Sufficient Dimension Reduction for Average Causal Effect Estimation
This addresses the challenge of high-dimensional covariate sets in causal inference for researchers and practitioners, offering a method to improve estimation reliability, though it is incremental as it builds on existing dimension reduction and matching techniques.
The paper tackles the problem of unreliable causal effect estimation with many covariates by proving that a lower-dimensional representation can capture all necessary adjustment information, and demonstrates the effectiveness of a kernel-based reduction algorithm with nearest neighbor matching on semi-synthetic and real-world datasets.

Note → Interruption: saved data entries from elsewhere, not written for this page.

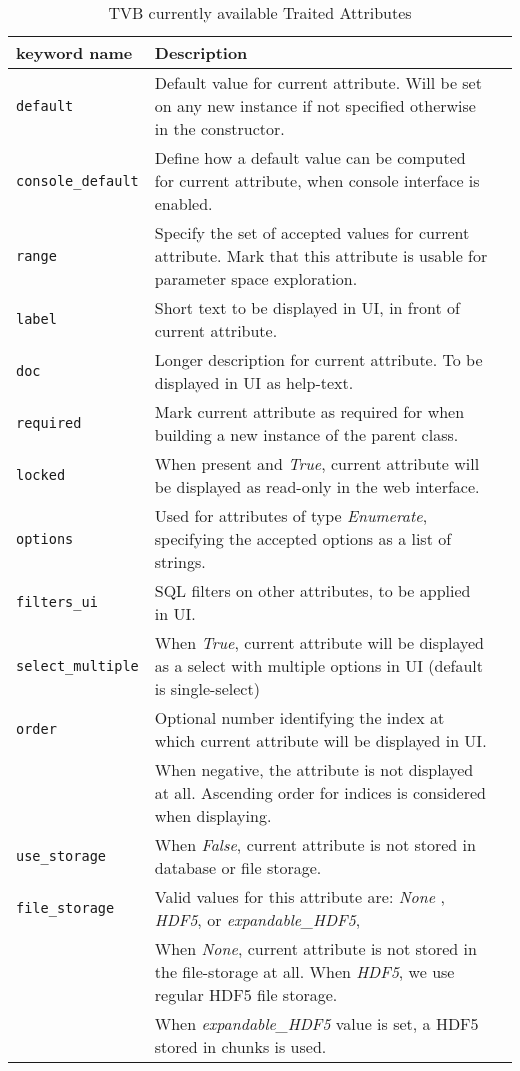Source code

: \documentclass{bioinfo}
\begin{document}
\begin{center}
	\begin{table*}[ht]
		\begin{tabularx}{\textwidth}{lll}
			\toprule
			keyword name & Description  \\
			\midrule
			\texttt{default}          & Default value for current attribute. Will be set on any new instance if not specified otherwise in the constructor.  \\
			\texttt{console\_default} & Define how a default value can be computed for current attribute, when console interface is enabled. \\
			\texttt{range}            & Specify the set of accepted values for current attribute. Mark that this attribute is usable for parameter space exploration. \\
			\texttt{label}            & Short text to be displayed in UI, in front of current attribute. \\
			\texttt{doc}              & Longer description for current attribute. To be displayed in UI as help-text. \\
			\texttt{required}         & Mark current attribute as required for when building a new instance of the parent class. \\
			\texttt{locked}           & When present and \emph{True}, current attribute will be displayed as read-only in the web interface. \\
			\texttt{options}          & Used for attributes of type \emph{Enumerate}, specifying the accepted options as a list of strings. \\
			\texttt{filters\_ui}      & SQL filters on other attributes, to be applied in UI. \\
			\texttt{select\_multiple} & When \emph{True}, current attribute will be displayed as a select with multiple options in UI (default is single-select) \\
			\texttt{order}            & Optional number identifying the index at which current attribute will be displayed in UI. \\
						  & When negative, the attribute is not displayed at all. Ascending order for indices is considered when displaying. \\
			\texttt{use\_storage}     & When \emph{False}, current attribute is not stored in database or file storage. \\
			\texttt{file\_storage}    & Valid values for this attribute are: \emph{None} , \emph{HDF5}, or  \emph{expandable\_HDF5}, \\
						  & When \emph{None}, current attribute is not stored in the file-storage at all. When \emph{HDF5}, we use regular HDF5 file storage. \\
						  & When \emph{expandable\_HDF5} value is set, a HDF5 stored in chunks is used. \\
			\bottomrule
			\end{tabularx}
  	\caption{TVB currently available Traited Attributes}
  	\label{tab:traits}
	\end{table*}
\end{center}
\end{document}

Having a large number of covariates can have a negative impact on the quality of causal effect estimation since confounding adjustment becomes unreliable when the number of covariates is large relative to the samples available. Propensity score is a common way to deal with a large covariate set, but the accuracy of propensity score estimation (normally done by logistic regression) is also challenged by large number of covariates. In this paper, we prove that a large covariate set can be reduced to a lower dimensional representation which captures the complete information for adjustment in causal effect estimation. The theoretical result enables effective data-driven algorithms for causal effect estimation. We develop an algorithm which employs a supervised kernel dimension reduction method to search for a lower dimensional representation for the original covariates, and then utilizes nearest neighbor matching in the reduced covariate space to impute the counterfactual outcomes to avoid large-sized covariate set problem. The proposed algorithm is evaluated on two semi-synthetic and three real-world datasets and the results have demonstrated the effectiveness of the algorithm.